====== Data under study

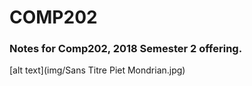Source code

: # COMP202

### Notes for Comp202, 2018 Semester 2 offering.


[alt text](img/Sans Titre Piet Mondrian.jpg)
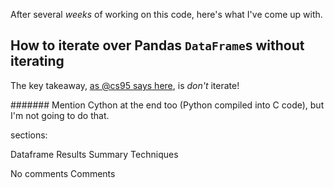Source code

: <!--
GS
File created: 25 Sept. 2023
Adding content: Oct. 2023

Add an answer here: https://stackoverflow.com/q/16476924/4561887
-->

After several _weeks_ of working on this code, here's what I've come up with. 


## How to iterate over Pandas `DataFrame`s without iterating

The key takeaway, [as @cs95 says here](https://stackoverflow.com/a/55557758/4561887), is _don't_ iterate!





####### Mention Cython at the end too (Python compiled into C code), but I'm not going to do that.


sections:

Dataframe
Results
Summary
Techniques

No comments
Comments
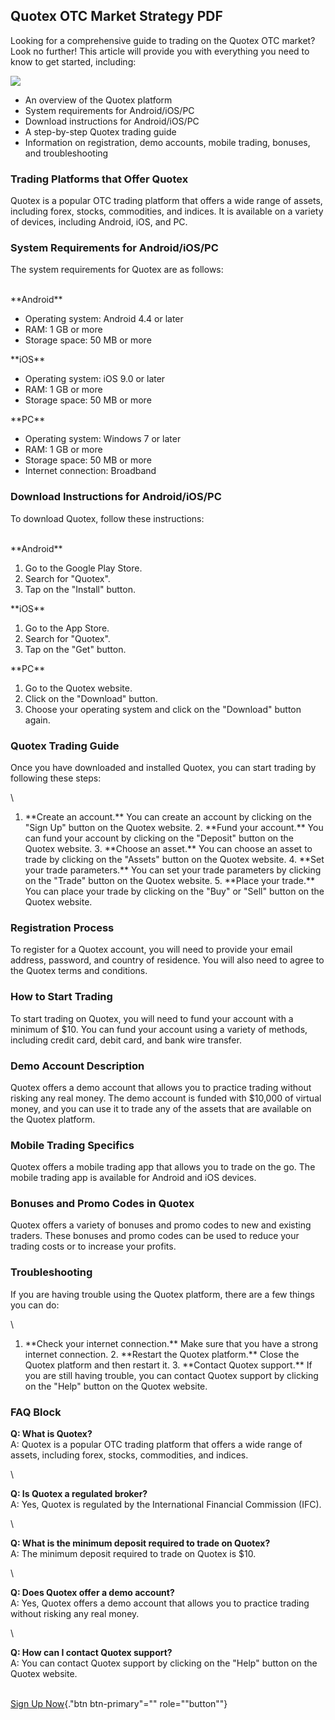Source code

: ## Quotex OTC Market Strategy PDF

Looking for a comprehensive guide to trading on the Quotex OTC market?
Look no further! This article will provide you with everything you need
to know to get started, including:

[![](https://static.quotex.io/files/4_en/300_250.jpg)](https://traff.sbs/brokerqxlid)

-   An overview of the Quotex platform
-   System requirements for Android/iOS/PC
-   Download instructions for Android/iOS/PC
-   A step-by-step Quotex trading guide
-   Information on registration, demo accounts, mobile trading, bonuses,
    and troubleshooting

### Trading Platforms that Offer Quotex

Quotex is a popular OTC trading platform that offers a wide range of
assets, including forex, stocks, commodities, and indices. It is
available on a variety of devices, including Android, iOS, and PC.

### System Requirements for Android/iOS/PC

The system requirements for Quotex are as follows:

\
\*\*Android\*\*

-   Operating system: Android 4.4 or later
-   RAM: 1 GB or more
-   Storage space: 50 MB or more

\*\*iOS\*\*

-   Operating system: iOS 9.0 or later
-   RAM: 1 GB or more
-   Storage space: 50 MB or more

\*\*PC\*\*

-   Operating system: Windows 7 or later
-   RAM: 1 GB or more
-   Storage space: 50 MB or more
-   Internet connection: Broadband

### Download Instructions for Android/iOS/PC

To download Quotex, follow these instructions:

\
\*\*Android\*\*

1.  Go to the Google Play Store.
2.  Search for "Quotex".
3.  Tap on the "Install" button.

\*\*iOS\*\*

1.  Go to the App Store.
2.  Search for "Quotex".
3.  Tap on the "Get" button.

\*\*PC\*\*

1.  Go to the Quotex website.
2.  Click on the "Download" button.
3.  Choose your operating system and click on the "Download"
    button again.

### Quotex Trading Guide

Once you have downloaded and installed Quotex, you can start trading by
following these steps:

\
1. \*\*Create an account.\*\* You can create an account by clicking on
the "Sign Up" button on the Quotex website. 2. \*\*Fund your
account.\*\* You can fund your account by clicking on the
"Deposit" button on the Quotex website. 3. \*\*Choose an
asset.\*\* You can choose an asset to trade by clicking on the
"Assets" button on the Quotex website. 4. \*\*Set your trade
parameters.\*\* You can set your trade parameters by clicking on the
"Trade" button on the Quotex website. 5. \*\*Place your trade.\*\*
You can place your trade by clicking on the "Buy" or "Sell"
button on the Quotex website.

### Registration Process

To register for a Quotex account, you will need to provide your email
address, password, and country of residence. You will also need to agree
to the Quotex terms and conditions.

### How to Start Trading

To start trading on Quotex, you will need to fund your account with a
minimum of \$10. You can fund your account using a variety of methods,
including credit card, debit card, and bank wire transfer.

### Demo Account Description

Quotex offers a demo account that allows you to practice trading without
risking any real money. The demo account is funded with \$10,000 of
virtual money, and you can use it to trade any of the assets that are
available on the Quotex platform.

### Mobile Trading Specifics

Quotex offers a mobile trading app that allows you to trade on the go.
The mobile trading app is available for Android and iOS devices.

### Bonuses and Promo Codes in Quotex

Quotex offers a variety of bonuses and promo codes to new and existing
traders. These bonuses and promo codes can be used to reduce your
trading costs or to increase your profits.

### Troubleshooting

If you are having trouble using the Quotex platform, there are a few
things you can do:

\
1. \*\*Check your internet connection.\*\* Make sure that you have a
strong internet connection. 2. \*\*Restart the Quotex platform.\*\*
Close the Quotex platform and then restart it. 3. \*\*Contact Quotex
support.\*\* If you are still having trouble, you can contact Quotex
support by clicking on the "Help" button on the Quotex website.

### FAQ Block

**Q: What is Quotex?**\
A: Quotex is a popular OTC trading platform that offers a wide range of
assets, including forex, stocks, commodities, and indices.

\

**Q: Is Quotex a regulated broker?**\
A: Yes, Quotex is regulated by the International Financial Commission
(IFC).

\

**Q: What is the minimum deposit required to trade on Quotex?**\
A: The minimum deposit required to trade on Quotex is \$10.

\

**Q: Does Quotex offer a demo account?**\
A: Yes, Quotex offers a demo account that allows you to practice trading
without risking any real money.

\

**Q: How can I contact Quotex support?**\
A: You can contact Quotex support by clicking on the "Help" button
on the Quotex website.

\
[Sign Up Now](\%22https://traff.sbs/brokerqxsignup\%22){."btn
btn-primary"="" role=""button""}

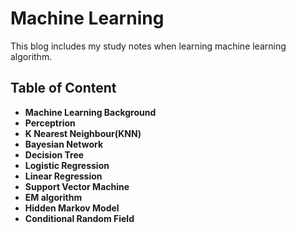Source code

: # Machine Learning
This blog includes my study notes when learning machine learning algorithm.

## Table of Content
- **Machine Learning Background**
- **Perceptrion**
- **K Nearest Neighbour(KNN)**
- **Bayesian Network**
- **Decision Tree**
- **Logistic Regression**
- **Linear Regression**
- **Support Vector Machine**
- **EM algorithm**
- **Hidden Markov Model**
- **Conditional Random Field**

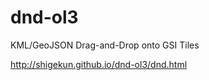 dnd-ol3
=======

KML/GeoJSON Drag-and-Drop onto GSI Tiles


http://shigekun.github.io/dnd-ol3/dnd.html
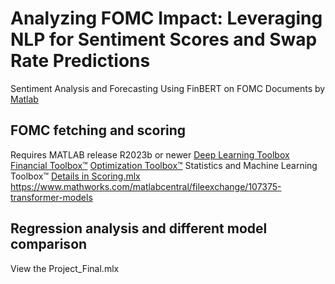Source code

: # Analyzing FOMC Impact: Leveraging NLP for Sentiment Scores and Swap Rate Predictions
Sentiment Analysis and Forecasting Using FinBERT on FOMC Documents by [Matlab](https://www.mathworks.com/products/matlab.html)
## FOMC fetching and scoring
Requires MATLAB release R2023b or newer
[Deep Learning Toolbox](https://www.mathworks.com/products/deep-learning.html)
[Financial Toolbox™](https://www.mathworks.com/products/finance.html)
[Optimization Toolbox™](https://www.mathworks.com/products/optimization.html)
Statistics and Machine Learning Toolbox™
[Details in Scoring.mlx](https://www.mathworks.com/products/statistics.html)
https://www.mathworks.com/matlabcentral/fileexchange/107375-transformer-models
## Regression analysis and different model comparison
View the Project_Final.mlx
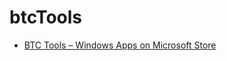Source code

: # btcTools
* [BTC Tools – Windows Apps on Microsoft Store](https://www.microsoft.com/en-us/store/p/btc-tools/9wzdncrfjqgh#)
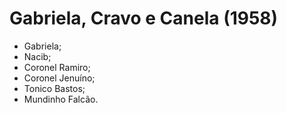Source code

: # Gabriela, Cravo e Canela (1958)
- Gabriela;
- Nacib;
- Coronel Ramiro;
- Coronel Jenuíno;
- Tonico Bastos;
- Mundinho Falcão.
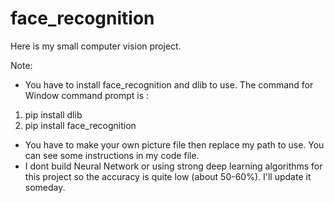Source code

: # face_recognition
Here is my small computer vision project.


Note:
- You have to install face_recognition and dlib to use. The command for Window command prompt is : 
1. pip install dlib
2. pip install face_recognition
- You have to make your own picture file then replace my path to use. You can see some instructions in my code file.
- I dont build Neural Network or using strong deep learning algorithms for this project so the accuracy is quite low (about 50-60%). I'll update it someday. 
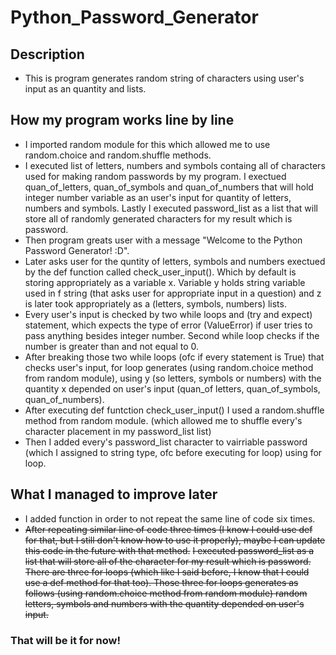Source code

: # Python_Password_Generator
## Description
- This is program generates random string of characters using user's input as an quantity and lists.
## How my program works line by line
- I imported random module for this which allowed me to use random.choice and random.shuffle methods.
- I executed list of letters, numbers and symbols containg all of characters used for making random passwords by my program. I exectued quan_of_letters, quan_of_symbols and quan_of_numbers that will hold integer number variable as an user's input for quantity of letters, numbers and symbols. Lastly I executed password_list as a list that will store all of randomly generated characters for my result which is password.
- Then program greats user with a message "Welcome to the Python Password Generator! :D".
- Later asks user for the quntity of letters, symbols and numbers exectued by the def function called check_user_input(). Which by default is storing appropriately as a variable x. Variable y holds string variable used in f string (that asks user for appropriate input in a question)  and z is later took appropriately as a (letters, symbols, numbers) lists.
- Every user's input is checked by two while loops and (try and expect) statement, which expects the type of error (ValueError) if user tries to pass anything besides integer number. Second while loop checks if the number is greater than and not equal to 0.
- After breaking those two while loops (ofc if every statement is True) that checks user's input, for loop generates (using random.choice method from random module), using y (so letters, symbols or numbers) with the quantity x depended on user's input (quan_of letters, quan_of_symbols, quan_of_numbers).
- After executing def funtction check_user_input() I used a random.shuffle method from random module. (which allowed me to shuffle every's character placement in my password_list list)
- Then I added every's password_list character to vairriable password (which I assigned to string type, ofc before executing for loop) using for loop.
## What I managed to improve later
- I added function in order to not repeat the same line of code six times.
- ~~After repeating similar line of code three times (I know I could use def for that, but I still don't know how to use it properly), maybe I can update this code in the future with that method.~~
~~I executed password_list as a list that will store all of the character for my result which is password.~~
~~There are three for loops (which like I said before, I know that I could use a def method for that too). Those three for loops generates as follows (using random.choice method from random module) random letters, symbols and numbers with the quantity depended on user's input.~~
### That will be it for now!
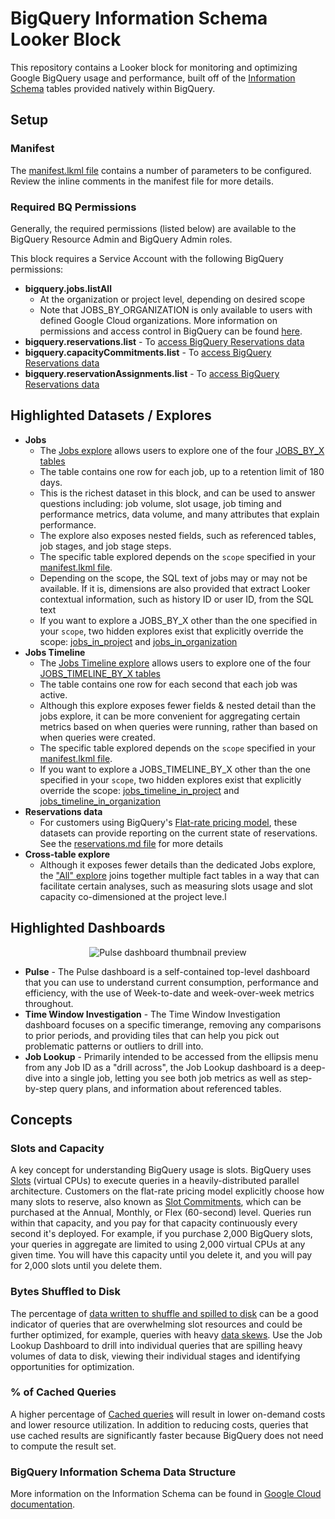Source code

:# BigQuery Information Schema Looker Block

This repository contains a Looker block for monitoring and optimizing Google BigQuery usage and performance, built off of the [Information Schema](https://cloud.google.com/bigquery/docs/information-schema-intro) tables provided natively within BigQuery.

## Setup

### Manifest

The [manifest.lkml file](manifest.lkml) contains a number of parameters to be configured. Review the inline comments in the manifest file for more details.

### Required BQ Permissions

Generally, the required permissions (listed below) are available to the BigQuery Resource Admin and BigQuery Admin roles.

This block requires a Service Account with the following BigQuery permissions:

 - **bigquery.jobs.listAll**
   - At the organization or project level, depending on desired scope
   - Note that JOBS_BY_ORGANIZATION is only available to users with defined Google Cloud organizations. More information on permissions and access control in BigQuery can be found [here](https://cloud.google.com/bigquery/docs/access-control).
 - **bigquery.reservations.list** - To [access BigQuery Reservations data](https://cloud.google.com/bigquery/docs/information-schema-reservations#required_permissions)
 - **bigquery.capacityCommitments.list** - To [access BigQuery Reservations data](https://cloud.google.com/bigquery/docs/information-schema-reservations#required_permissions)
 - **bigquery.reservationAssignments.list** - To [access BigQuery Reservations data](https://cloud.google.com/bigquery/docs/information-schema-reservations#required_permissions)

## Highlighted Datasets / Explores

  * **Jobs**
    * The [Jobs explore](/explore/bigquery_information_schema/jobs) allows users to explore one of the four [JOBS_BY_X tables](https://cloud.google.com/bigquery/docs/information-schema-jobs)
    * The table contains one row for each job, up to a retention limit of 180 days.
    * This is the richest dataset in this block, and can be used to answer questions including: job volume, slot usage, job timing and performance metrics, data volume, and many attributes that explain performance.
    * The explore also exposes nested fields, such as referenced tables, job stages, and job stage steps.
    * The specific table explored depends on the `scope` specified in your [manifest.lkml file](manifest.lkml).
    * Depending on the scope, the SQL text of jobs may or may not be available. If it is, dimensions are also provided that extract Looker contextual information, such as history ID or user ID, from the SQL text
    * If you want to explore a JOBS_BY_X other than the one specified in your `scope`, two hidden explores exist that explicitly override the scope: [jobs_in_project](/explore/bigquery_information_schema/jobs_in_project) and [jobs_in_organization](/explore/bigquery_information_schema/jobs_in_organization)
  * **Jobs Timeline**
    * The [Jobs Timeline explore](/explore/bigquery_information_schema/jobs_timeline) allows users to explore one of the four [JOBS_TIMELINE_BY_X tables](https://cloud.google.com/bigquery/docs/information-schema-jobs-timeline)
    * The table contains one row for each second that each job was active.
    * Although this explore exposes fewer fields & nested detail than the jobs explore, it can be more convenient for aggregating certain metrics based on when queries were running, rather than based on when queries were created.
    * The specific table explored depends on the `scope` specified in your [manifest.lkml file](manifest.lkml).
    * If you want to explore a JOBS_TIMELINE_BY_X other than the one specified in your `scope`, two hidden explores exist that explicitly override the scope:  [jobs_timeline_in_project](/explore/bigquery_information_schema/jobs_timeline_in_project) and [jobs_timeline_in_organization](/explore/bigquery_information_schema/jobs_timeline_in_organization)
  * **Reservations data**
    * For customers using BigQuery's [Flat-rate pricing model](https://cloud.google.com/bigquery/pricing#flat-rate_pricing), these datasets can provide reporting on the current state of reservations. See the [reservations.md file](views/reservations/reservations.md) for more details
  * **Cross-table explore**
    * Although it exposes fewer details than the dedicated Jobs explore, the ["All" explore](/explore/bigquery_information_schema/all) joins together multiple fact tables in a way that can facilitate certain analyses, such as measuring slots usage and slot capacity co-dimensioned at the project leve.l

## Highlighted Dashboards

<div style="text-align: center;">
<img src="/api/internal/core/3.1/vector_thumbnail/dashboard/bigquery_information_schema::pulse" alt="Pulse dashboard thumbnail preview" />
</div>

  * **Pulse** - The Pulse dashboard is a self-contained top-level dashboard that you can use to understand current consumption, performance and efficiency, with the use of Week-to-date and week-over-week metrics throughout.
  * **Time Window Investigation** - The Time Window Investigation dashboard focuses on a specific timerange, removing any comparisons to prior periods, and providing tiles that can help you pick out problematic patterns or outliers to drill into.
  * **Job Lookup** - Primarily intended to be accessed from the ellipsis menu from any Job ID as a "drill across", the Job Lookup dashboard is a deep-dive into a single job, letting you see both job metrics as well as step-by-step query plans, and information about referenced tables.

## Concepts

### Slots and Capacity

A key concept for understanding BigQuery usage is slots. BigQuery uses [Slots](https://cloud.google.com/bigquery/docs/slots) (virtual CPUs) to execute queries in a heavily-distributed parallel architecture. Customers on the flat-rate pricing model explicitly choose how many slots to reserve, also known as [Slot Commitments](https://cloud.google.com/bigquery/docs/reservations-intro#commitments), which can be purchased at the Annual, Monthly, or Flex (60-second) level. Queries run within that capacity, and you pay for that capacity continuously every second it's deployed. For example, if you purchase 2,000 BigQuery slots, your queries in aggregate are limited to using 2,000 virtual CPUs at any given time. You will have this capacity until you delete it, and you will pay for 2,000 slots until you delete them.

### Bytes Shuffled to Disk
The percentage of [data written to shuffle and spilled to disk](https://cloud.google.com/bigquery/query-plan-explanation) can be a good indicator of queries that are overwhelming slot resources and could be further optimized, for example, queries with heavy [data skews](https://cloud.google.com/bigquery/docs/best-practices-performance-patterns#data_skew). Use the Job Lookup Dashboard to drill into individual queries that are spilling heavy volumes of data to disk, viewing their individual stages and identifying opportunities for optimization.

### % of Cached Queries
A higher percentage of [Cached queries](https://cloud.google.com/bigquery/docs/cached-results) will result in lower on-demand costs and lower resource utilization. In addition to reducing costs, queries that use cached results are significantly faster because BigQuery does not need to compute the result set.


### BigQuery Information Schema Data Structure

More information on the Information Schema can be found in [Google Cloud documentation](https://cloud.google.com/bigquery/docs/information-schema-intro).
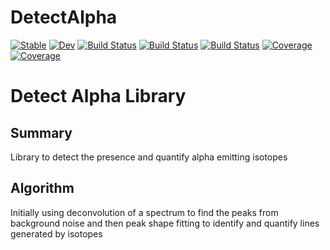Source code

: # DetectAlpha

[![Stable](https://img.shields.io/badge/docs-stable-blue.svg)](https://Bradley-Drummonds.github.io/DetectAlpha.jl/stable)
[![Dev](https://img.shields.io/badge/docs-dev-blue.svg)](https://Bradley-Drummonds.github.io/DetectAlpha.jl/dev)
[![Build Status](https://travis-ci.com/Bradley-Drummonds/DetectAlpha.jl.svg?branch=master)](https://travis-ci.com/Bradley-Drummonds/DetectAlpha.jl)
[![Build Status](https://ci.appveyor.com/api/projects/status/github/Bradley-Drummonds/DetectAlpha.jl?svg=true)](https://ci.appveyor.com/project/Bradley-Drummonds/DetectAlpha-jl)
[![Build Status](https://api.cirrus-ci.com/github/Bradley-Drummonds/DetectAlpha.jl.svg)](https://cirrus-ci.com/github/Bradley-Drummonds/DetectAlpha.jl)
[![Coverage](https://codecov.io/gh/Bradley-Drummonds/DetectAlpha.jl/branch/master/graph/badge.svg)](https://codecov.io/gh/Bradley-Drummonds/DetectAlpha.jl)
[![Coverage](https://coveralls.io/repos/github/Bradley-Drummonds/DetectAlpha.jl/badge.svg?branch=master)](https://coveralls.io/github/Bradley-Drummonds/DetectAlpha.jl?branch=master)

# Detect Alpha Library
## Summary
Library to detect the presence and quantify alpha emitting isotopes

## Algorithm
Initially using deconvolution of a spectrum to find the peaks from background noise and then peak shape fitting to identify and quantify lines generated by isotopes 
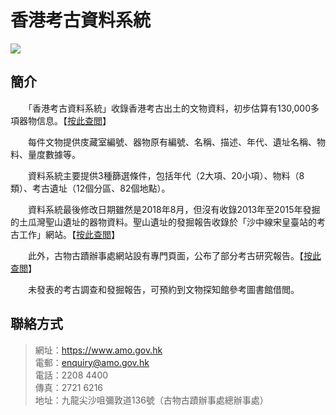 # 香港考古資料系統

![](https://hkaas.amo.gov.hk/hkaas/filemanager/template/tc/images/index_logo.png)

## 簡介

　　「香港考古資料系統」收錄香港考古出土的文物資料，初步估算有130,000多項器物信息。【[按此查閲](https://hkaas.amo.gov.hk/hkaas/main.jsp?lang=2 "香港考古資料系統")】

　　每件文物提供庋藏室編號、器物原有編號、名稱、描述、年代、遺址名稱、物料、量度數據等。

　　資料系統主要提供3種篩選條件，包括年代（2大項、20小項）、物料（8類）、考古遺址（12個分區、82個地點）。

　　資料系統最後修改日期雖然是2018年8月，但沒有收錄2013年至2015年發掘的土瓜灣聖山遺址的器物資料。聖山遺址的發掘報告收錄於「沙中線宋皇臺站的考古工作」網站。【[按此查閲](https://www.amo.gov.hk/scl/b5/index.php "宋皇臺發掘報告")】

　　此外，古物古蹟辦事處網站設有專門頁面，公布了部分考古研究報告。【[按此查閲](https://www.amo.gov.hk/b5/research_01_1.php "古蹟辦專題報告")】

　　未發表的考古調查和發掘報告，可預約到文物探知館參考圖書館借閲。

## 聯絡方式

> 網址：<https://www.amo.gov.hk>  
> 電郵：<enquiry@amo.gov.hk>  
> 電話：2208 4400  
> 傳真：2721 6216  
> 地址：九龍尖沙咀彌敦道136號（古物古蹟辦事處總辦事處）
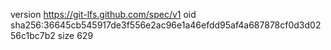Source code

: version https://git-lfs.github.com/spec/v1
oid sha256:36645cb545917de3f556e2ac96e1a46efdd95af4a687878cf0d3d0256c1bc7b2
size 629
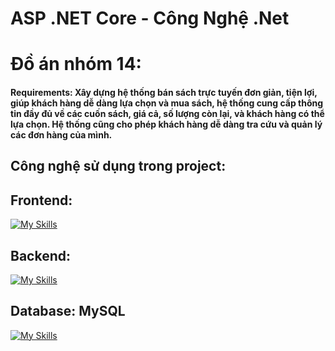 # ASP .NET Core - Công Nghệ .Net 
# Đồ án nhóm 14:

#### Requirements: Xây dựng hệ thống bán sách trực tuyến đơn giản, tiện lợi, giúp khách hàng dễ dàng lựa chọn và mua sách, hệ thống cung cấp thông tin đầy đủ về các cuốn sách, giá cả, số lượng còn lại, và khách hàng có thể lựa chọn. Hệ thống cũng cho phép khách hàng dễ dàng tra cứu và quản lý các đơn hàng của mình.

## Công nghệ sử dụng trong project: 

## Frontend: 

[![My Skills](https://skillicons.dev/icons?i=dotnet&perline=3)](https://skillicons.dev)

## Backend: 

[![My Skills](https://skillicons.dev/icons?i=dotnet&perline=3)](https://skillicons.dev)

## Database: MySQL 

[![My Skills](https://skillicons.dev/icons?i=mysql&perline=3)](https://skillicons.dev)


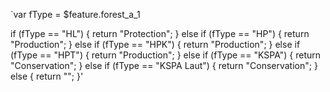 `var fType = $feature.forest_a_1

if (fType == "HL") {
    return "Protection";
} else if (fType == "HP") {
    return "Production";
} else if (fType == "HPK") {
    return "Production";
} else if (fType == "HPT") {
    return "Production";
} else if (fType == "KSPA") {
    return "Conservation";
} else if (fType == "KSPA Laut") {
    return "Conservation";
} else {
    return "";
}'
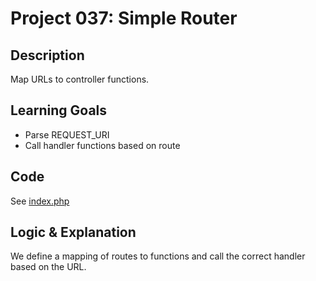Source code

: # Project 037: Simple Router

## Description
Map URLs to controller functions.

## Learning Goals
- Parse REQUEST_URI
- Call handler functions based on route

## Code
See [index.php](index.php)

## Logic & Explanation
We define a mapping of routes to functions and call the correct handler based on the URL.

============

Work to complete → Scan the entries above and copy each line where "isotopes" occurs.

Output for this task →
Library to detect the presence and quantify alpha emitting isotopes
Initially using deconvolution of a spectrum to find the peaks from background noise and then peak shape fitting to identify and quantify lines generated by isotopes 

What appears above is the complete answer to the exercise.